What you have to do: Reproduce the listing below in full and without alteration, apart from its pictures.

------------------------------------

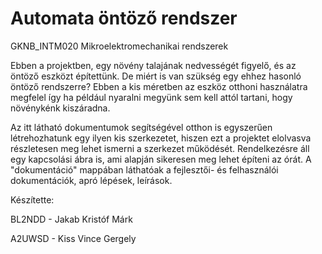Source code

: # Automata öntöző rendszer
GKNB_INTM020 Mikroelektromechanikai rendszerek

Ebben a projektben, egy növény talajának nedvességét figyelő, és az öntöző eszközt építettünk. De miért is van szükség egy ehhez hasonló öntöző rendszerre? Ebben a kis méretben az eszköz otthoni használatra megfelel így ha például nyaralni megyünk sem kell attól tartani, hogy növénykénk kiszáradna.

Az itt látható dokumentumok segítségével otthon is egyszerűen létrehozhatunk egy ilyen kis szerkezetet, hiszen ezt a projektet elolvasva részletesen meg lehet ismerni a szerkezet működését. Rendelkezésre áll egy kapcsolási ábra is, ami alapján sikeresen meg lehet építeni az órát. A "dokumentáció" mappában láthatóak a fejlesztői- és felhasználói dokumentációk, apró lépések, leírások.

Készítette:

BL2NDD - Jakab Kristóf Márk

A2UWSD - Kiss Vince Gergely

------------------------------------

Task answer:
Source code

: # Automata öntöző rendszer
GKNB_INTM020 Mikroelektromechanikai rendszerek

Ebben a projektben, egy növény talajának nedvességét figyelő, és az öntöző eszközt építettünk. De miért is van szükség egy ehhez hasonló öntöző rendszerre? Ebben a kis méretben az eszköz otthoni használatra megfelel így ha például nyaralni megyünk sem kell attól tartani, hogy növénykénk kiszáradna.

Az itt látható dokumentumok segítségével otthon is egyszerűen létrehozhatunk egy ilyen kis szerkezetet, hiszen ezt a projektet elolvasva részletesen meg lehet ismerni a szerkezet működését. Rendelkezésre áll egy kapcsolási ábra is, ami alapján sikeresen meg lehet építeni az órát. A "dokumentáció" mappában láthatóak a fejlesztői- és felhasználói dokumentációk, apró lépések, leírások.

Készítette:

BL2NDD - Jakab Kristóf Márk

A2UWSD - Kiss Vince Gergely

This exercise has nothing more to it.